What you are asked to do:
Each line that includes the word "images" should be copied from the records.

(Beginning of Records)

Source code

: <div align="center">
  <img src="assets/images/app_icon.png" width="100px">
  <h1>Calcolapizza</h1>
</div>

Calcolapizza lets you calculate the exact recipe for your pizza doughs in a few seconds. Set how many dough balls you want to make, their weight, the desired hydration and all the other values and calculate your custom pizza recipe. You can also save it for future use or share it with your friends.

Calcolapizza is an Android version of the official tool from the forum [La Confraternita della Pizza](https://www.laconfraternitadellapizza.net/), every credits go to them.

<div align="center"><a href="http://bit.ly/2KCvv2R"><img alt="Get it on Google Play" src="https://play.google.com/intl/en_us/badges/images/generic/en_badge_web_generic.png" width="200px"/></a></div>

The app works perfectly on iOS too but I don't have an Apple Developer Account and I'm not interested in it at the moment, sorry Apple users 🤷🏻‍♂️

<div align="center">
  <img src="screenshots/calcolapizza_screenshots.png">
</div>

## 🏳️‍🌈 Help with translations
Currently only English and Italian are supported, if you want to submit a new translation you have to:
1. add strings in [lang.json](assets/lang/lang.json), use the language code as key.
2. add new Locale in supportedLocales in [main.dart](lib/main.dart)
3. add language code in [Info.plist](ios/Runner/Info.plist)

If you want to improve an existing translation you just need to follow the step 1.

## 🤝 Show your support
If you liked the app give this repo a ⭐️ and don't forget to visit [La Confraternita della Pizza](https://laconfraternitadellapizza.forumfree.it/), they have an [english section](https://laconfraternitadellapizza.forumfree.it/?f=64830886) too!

(End of Records)
(Beginning of Records)

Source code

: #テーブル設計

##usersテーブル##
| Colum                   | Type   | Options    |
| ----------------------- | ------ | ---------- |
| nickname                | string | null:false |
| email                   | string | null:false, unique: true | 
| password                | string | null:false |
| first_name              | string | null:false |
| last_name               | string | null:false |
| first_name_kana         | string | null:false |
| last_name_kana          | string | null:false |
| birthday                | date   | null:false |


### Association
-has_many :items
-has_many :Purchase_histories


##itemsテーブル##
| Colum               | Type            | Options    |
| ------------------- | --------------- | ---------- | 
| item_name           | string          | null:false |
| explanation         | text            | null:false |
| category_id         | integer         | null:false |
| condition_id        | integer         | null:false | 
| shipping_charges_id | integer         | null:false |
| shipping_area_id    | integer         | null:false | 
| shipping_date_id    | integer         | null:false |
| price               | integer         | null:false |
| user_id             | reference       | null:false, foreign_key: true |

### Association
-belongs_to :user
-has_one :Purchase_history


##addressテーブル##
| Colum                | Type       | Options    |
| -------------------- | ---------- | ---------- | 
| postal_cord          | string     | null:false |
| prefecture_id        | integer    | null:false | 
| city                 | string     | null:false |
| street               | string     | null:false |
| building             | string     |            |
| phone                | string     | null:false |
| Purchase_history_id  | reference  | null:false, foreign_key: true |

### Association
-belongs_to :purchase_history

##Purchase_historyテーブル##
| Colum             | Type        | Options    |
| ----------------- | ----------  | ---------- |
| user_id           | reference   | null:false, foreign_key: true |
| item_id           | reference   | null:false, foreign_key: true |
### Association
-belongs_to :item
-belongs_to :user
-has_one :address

(End of Records)

Reply to the exercise:
  <img src="assets/images/app_icon.png" width="100px">
<div align="center"><a href="http://bit.ly/2KCvv2R"><img alt="Get it on Google Play" src="https://play.google.com/intl/en_us/badges/images/generic/en_badge_web_generic.png" width="200px"/></a></div>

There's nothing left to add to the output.